§ **Problem details**:
What you return should be exactly the lines from the one containing "- Python (version 3.0 or higher)" down to the final line of the listing, with nothing else.

§ **Exercise inputs**:
+++
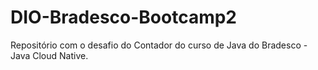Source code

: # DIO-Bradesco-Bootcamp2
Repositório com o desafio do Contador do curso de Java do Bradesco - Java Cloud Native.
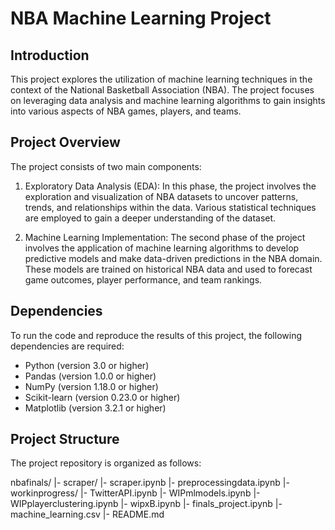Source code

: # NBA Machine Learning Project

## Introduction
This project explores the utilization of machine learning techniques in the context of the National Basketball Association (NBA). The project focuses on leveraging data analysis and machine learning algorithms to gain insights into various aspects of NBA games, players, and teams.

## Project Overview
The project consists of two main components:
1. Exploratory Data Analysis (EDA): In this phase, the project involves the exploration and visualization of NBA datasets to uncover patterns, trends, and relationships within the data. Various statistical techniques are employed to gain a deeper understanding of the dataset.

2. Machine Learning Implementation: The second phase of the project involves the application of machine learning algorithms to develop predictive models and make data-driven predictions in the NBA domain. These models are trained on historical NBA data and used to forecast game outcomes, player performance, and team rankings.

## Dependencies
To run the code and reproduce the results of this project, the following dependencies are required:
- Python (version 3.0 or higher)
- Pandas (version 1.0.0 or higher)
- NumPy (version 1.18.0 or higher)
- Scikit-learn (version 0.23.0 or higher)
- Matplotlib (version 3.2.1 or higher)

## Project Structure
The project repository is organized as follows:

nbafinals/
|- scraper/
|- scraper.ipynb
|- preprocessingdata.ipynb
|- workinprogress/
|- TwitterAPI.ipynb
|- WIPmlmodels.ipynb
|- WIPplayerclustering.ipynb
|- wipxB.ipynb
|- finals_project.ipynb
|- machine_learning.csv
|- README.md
+++
§ **Response area**:
- Python (version 3.0 or higher)
- Pandas (version 1.0.0 or higher)
- NumPy (version 1.18.0 or higher)
- Scikit-learn (version 0.23.0 or higher)
- Matplotlib (version 3.2.1 or higher)

## Project Structure
The project repository is organized as follows:

nbafinals/
|- scraper/
|- scraper.ipynb
|- preprocessingdata.ipynb
|- workinprogress/
|- TwitterAPI.ipynb
|- WIPmlmodels.ipynb
|- WIPplayerclustering.ipynb
|- wipxB.ipynb
|- finals_project.ipynb
|- machine_learning.csv
|- README.md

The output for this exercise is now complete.